Source files: src/blq/query.py, src/blq/storage.py, src/blq/services/, src/blq/serve.py
BlqStorage¶
Module: blq.storage
Low-level storage interface backed by BIRD (DuckDB tables + content-addressed blobs). Query methods return DuckDBPyRelation objects -- call .df() for DataFrame or .fetchall() for tuples.
Construction¶
from blq.storage import BlqStorage
storage = BlqStorage.open() # auto-find .bird from cwd
storage = BlqStorage.open("/path/to/.bird") # explicit path
Supports context manager:
Properties¶
| Property | Type | Description |
|---|---|---|
path |
Path |
Path to .bird directory |
connection |
duckdb.DuckDBPyConnection |
Underlying DuckDB connection |
Data Checks¶
storage.has_data() -> bool # any runs exist
storage.has_runs() -> bool # alias for has_data()
storage.has_events() -> bool # any parsed events exist
Run Queries¶
All runs with aggregated event counts, newest first. Columns:run_id, source_name, source_type, command, tag, started_at, completed_at, exit_code, cwd, executable_path, hostname, platform, arch, git_commit, git_branch, git_dirty, ci, event_count, error_count, warning_count.
Event Queries¶
storage.events(
run_id: int | None = None,
severity: str | list[str] | None = None,
limit: int | None = None,
) -> DuckDBPyRelation
storage.errors(run_id: int | None = None, limit: int = 20) -> DuckDBPyRelation
storage.warnings(run_id: int | None = None, limit: int = 20) -> DuckDBPyRelation
storage.event(run_serial: int, event_id: int) -> dict[str, Any] | None
storage.error_count(run_id: int | None = None) -> int
storage.warning_count(run_id: int | None = None) -> int
Status¶
storage.status() -> DuckDBPyRelation # blq_status() summary
storage.source_status() -> DuckDBPyRelation # per-source latest run
Output¶
storage.get_output(run_id: str | int, stream: str | None = None) -> bytes | None
storage.get_output_info(run_id: str | int) -> list[dict[str, Any]]
stream accepts 'stdout', 'stderr', 'combined', or None (any).
SQL¶
Withoutparams, returns a relation.
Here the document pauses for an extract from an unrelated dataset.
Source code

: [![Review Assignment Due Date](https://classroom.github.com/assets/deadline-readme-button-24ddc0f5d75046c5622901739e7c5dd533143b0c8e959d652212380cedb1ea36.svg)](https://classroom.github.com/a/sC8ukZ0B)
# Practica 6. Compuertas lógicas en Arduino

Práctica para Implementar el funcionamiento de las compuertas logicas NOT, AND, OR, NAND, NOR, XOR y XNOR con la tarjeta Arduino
With params (using ? placeholders), returns a connection result. Both support .fetchall() and .fetchone().
Write Operations¶
storage.write_run(
run_meta: dict[str, Any],
events: list[dict[str, Any]] | None = None,
output: bytes | None = None,
) -> str # returns invocation UUID
run_meta keys: command, source_name, source_type, exit_code, started_at, completed_at, cwd, hostname, platform, arch, git_commit, git_branch, git_dirty, ci, environment.
Maintenance¶
storage.prune(days: int = 30) -> int # remove old data
storage.prune_by_max_runs(max_runs: int) -> int # keep N per source
storage.prune_by_size(max_size_mb: int) -> int # cap total output size
storage.cleanup_blobs() -> tuple[int, int] # (deleted, bytes_freed)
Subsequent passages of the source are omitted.